» Collected data
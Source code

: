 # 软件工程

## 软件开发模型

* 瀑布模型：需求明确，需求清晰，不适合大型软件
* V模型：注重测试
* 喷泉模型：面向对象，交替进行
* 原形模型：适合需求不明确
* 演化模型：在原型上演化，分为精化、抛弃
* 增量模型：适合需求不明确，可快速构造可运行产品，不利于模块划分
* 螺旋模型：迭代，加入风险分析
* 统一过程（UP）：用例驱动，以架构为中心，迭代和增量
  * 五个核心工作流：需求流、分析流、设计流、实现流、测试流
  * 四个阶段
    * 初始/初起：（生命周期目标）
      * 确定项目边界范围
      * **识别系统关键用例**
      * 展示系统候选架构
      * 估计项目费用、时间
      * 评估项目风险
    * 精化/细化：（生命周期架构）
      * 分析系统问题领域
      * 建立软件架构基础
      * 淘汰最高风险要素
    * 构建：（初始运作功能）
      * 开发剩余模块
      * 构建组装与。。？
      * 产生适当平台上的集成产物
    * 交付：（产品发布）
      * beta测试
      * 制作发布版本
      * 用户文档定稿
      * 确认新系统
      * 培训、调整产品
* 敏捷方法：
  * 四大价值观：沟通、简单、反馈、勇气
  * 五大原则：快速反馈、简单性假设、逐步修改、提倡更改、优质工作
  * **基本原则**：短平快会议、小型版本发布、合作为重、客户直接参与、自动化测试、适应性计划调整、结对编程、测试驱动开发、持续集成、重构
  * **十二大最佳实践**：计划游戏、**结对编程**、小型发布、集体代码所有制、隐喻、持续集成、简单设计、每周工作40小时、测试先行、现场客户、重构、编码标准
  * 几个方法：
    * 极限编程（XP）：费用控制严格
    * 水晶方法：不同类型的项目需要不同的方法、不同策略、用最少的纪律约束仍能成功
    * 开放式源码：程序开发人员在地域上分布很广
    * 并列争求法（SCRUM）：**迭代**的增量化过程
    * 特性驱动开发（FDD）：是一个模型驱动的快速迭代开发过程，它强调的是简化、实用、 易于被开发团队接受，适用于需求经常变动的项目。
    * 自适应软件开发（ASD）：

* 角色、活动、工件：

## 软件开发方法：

» What you need to do
List the lines of the entries that include "持续集成".

» Task response
  * **基本原则**：短平快会议、小型版本发布、合作为重、客户直接参与、自动化测试、适应性计划调整、结对编程、测试驱动开发、持续集成、重构
  * **十二大最佳实践**：计划游戏、**结对编程**、小型发布、集体代码所有制、隐喻、持续集成、简单设计、每周工作40小时、测试先行、现场客户、重构、编码标准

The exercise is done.